* **Exercise**
Give the data below again exactly as written, without its pictures.

* **Data**
┄┄┄┄┄┄┄┄┄┄┄┄┄┄┄┄┄┄┄┄

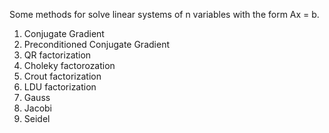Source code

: Some methods for solve linear systems of n variables with the form Ax = b.
<ol>
  <li>Conjugate Gradient</li>
  <li>Preconditioned Conjugate Gradient</li>
  <li>QR factorization</li>
  <li>Choleky factorozation</li>
  <li>Crout factorization</li>
  <li>LDU factorization</li>
  <li>Gauss</li>
  <li>Jacobi</li>
  <li>Seidel</li>
</ol>
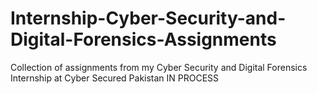 # Internship-Cyber-Security-and-Digital-Forensics-Assignments
Collection of assignments from my Cyber Security and Digital Forensics Internship at Cyber Secured Pakistan
IN PROCESS
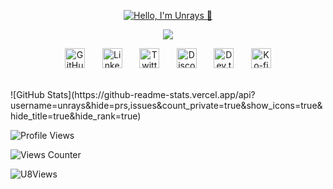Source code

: <p align="center">
  <a href="https://github.com/unrays">
    <img src="https://user-images.githubusercontent.com/20955511/199138068-0a7b7b75-a024-4f00-803f-30a19c5d1b2d.png" alt="Hello, I'm Unrays 👋" />
  </a>
</p>

<p align="center">
  <img src="https://readme-typing-svg.demolab.com/?lines=Coding%20with%20nine%20lives;Ctrl+Alt+Purr;Syntax%20error%3F%20Cat%20nap%20mode;Git%20push%20and%20purr;Tail-tracking%20commits&font=Fira+Code&center=true&width=700&height=50&color=f75c7e&vCenter=true&pause=1000&size=22" />
</p>

<!-- Social icons section -->
<p align="center">
  <a href="https://github.com/unrays"><img width="32px" alt="GitHub" title="GitHub" src="https://i.imgur.com/1XxSh7v.png"/></a>
  &#8287;&#8287;&#8287;&#8287;&#8287;
  <a href="https://www.linkedin.com/in/unrays"><img width="32px" alt="LinkedIn" title="LinkedIn" src="https://i.imgur.com/yRpa1dQ.png"/></a>
  &#8287;&#8287;&#8287;&#8287;&#8287;
  <a href="https://twitter.com/unrays"><img width="32px" alt="Twitter" title="Twitter" src="https://i.imgur.com/AixJgnm.png"/></a>
  &#8287;&#8287;&#8287;&#8287;&#8287;
  <a href="https://discord.gg/tonLienDiscord"><img width="32px" alt="Discord" title="Discord Server" src="https://i.imgur.com/OViZO8J.png"/></a>
  &#8287;&#8287;&#8287;&#8287;&#8287;
  <a href="https://dev.to/unrays"><img width="32px" alt="Dev.to" title="Dev.to" src="https://i.imgur.com/mVm29vK.png"></a>
  &#8287;&#8287;&#8287;&#8287;&#8287;
  <a href="https://ko-fi.com/unrays"><img width="32px" alt="Ko-fi" title="Buy me a coffee" src="https://i.imgur.com/PpLeD3K.png"/></a>
</p>

<br/>
![GitHub Stats](https://github-readme-stats.vercel.app/api?username=unrays&hide=prs,issues&count_private=true&show_icons=true&hide_title=true&hide_rank=true)

![Profile Views](https://komarev.com/ghpvc/?username=unrays)

![Views Counter](https://views-counter.vercel.app/badge?pageId=unrays)

![U8Views](https://u8views.com/api/v1/github/profiles/unrays/views/day-week-month-total-count.svg)
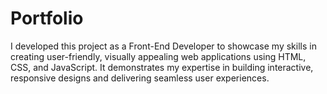 # Portfolio
I developed this project as a Front-End Developer to showcase my skills in creating user-friendly, visually appealing web applications using HTML, CSS, and JavaScript. It demonstrates my expertise in building interactive, responsive designs and delivering seamless user experiences.
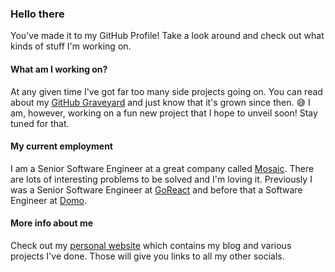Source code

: ### Hello there

You've made it to my GitHub Profile! Take a look around and check out what kinds of stuff I'm working on.

#### What am I working on?

At any given time I've got far too many side projects going on. You can read about my [GitHub Graveyard](https://johnbwoodruff.com/posts/my-github-graveyard/) and just know that it's grown since then. 😅 I am, however, working on a fun new project that I hope to unveil soon! Stay tuned for that.

#### My current employment

I am a Senior Software Engineer at a great company called [Mosaic](https://mosaic.tech). There are lots of interesting problems to be solved and I'm loving it. Previously I was a Senior Software Engineer at [GoReact](https://get.goreact.com) and before that a Software Engineer at [Domo](https://domo.com).

#### More info about me

Check out my [personal website](https://johnbwoodruff.com) which contains my blog and various projects I've done. Those will give you links to all my other socials.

┄┄┄┄┄┄┄┄┄┄┄┄┄┄┄┄┄┄┄┄

* **Response**
Source code

: Some methods for solve linear systems of n variables with the form Ax = b.
<ol>
  <li>Conjugate Gradient</li>
  <li>Preconditioned Conjugate Gradient</li>
  <li>QR factorization</li>
  <li>Choleky factorozation</li>
  <li>Crout factorization</li>
  <li>LDU factorization</li>
  <li>Gauss</li>
  <li>Jacobi</li>
  <li>Seidel</li>
</ol>
 # Internship-Cyber-Security-and-Digital-Forensics-Assignments
Collection of assignments from my Cyber Security and Digital Forensics Internship at Cyber Secured Pakistan
IN PROCESS
Source code

: <p align="center">
  <a href="https://github.com/unrays">
    <img src="https://user-images.githubusercontent.com/20955511/199138068-0a7b7b75-a024-4f00-803f-30a19c5d1b2d.png" alt="Hello, I'm Unrays 👋" />
  </a>
</p>

<p align="center">
  <img src="https://readme-typing-svg.demolab.com/?lines=Coding%20with%20nine%20lives;Ctrl+Alt+Purr;Syntax%20error%3F%20Cat%20nap%20mode;Git%20push%20and%20purr;Tail-tracking%20commits&font=Fira+Code&center=true&width=700&height=50&color=f75c7e&vCenter=true&pause=1000&size=22" />
</p>

<!-- Social icons section -->
<p align="center">
  <a href="https://github.com/unrays"><img width="32px" alt="GitHub" title="GitHub" src="https://i.imgur.com/1XxSh7v.png"/></a>
  &#8287;&#8287;&#8287;&#8287;&#8287;
  <a href="https://www.linkedin.com/in/unrays"><img width="32px" alt="LinkedIn" title="LinkedIn" src="https://i.imgur.com/yRpa1dQ.png"/></a>
  &#8287;&#8287;&#8287;&#8287;&#8287;
  <a href="https://twitter.com/unrays"><img width="32px" alt="Twitter" title="Twitter" src="https://i.imgur.com/AixJgnm.png"/></a>
  &#8287;&#8287;&#8287;&#8287;&#8287;
  <a href="https://discord.gg/tonLienDiscord"><img width="32px" alt="Discord" title="Discord Server" src="https://i.imgur.com/OViZO8J.png"/></a>
  &#8287;&#8287;&#8287;&#8287;&#8287;
  <a href="https://dev.to/unrays"><img width="32px" alt="Dev.to" title="Dev.to" src="https://i.imgur.com/mVm29vK.png"></a>
  &#8287;&#8287;&#8287;&#8287;&#8287;
  <a href="https://ko-fi.com/unrays"><img width="32px" alt="Ko-fi" title="Buy me a coffee" src="https://i.imgur.com/PpLeD3K.png"/></a>
</p>

<br/>
![GitHub Stats](https://github-readme-stats.vercel.app/api?username=unrays&hide=prs,issues&count_private=true&show_icons=true&hide_title=true&hide_rank=true)

![Profile Views](https://komarev.com/ghpvc/?username=unrays)

![Views Counter](https://views-counter.vercel.app/badge?pageId=unrays)

![U8Views](https://u8views.com/api/v1/github/profiles/unrays/views/day-week-month-total-count.svg)
 # Portfolio
I developed this project as a Front-End Developer to showcase my skills in creating user-friendly, visually appealing web applications using HTML, CSS, and JavaScript. It demonstrates my expertise in building interactive, responsive designs and delivering seamless user experiences.
Source code

: ### Hello there

You've made it to my GitHub Profile! Take a look around and check out what kinds of stuff I'm working on.

#### What am I working on?

At any given time I've got far too many side projects going on. You can read about my [GitHub Graveyard](https://johnbwoodruff.com/posts/my-github-graveyard/) and just know that it's grown since then. 😅 I am, however, working on a fun new project that I hope to unveil soon! Stay tuned for that.

#### My current employment

I am a Senior Software Engineer at a great company called [Mosaic](https://mosaic.tech). There are lots of interesting problems to be solved and I'm loving it. Previously I was a Senior Software Engineer at [GoReact](https://get.goreact.com) and before that a Software Engineer at [Domo](https://domo.com).

#### More info about me

Check out my [personal website](https://johnbwoodruff.com) which contains my blog and various projects I've done. Those will give you links to all my other socials.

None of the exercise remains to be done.